We attach parts to circuit boards with a process known as soldering, where we melt metal in between parts to connect them together electrically. This is better explained with a .gif than it is words:

Image Courtesy of gifs.com

The metal here is called solder, and it melts as it’s being fed into the joint, which is being heated with the tip of the soldering iron. As we’ve seen before, there’s a metal ring around the hole (called a pad), along with a metal pin that goes through it. We heat both the pin and the pad with the soldering iron, and feed in solder, which melts when it hits the joint. Surface tension takes over here and the molten solder fills the voids, and once it cools, it makes a super solid electrical connection between the pin and pad.

The process of soldering our parts onto the board is called assembly or population

Flux

It’s also standard to include a gel-like substance in the solder called flux, which is a mild acid that removes the surface oxidation on whatever you’re soldering. This means that you solder to the strong metal your parts are made of, not a super thin and flakey outer layer. It vaporizes during soldering, which activates it and makes a little white smoke that floats away. This stuff isn’t super good for you to breathe in, so be sure to use a fume extractor.

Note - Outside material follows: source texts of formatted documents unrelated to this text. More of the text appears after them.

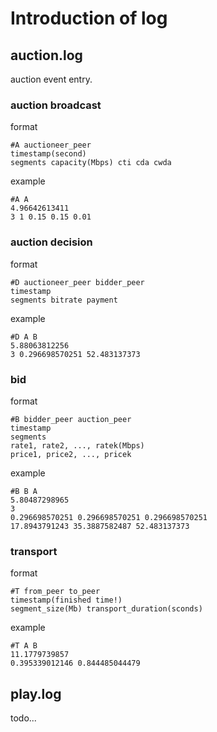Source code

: # Introduction of log

## auction.log

auction event entry.

### auction broadcast
format
```
#A auctioneer_peer
timestamp(second)
segments capacity(Mbps) cti cda cwda
```
example
```
#A A
4.96642613411
3 1 0.15 0.15 0.01
```

### auction decision
format
```
#D auctioneer_peer bidder_peer
timestamp
segments bitrate payment
```

example
```
#D A B
5.88063812256
3 0.296698570251 52.483137373
```

### bid
format
```
#B bidder_peer auction_peer
timestamp 
segments
rate1, rate2, ..., ratek(Mbps)
price1, price2, ..., pricek
```

example
```
#B B A
5.80487298965
3
0.296698570251 0.296698570251 0.296698570251
17.8943791243 35.3887582487 52.483137373
```

### transport
format
```
#T from_peer to_peer
timestamp(finished time!)
segment_size(Mb) transport_duration(sconds)
```
example
```
#T A B
11.1779739857
0.395339012146 0.844485044479
```

## play.log

todo...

Flux is usually put inside the solder itself - the solder makes a tiny tube that’s filled with flux (kinda like a jelly donut) and this is called rosin-core solder because flux used to be made from rosin. If you need more you can also get some on it’s own as a little paste or gel. Flux does leave some gunky brownish residue though, but that usually comes off with a little isopropyl alcohol.

Beware of using solder or flux that's meant for plumbing! That stuff has a slightly different acid that's better suited to pipes than electronics, and it can corrode your parts.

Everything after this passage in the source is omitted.